++++ Data for analysis
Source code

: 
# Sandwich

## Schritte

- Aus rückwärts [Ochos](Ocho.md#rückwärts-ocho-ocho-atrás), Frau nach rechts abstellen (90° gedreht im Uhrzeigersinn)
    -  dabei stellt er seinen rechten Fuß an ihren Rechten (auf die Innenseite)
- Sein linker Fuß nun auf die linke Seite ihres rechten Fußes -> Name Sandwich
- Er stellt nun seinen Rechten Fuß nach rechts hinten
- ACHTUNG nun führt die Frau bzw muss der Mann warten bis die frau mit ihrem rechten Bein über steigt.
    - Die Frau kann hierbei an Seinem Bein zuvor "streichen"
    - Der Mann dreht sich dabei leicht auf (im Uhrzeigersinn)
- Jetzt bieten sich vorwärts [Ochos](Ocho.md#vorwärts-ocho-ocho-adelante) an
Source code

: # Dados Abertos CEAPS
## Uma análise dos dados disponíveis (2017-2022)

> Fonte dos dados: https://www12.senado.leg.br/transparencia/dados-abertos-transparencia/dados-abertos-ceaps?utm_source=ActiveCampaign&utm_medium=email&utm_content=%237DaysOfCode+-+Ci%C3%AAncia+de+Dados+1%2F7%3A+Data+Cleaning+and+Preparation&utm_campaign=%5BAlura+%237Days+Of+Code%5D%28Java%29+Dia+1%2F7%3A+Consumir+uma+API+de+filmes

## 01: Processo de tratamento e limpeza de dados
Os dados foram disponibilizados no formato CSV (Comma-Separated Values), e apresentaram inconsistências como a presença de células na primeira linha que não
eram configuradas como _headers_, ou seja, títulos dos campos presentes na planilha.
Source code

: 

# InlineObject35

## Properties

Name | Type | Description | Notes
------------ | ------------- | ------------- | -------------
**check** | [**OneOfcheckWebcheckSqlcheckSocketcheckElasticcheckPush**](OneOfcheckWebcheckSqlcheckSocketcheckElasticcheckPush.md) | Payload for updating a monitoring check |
++++++++
++++ Data for analysis
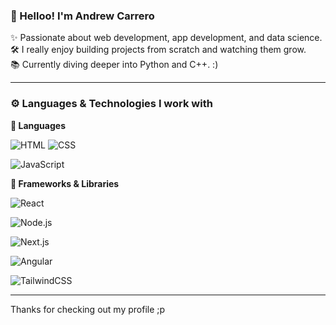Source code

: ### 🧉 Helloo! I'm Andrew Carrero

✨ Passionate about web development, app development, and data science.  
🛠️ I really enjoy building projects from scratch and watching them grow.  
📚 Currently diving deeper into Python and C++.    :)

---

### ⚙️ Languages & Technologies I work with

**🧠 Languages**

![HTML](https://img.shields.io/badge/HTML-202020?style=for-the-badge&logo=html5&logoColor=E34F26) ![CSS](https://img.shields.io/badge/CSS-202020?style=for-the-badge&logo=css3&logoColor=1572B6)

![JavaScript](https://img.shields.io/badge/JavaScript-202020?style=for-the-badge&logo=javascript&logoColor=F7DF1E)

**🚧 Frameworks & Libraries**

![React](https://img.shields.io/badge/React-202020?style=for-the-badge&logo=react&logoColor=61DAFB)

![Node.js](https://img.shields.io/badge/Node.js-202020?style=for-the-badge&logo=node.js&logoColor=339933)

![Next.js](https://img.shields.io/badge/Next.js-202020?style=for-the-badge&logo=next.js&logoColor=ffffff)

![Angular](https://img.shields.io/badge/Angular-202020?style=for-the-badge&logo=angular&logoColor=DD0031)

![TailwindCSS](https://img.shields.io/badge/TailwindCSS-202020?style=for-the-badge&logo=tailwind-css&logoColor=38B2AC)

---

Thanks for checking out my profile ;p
++++++++
++++ Data for analysis
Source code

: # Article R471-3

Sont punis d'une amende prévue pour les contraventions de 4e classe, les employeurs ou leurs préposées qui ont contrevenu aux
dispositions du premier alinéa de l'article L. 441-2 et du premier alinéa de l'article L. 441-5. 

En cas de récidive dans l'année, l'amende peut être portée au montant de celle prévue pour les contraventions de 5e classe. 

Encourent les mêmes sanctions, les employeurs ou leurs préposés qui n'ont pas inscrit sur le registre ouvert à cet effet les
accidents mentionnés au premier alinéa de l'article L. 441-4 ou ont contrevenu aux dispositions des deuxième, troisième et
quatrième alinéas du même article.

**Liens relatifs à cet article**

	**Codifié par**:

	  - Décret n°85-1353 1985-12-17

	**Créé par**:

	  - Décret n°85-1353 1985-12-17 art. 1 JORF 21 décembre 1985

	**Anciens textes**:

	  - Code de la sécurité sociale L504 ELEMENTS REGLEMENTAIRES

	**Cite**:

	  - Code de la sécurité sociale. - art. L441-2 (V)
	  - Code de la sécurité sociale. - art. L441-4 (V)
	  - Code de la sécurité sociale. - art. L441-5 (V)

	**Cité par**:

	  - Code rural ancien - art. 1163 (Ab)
++++++++
## What to do:
Every line in the data that holds "leurs" should be copied out.

## Answer to the problem:
Sont punis d'une amende prévue pour les contraventions de 4e classe, les employeurs ou leurs préposées qui ont contrevenu aux
Encourent les mêmes sanctions, les employeurs ou leurs préposés qui n'ont pas inscrit sur le registre ouvert à cet effet les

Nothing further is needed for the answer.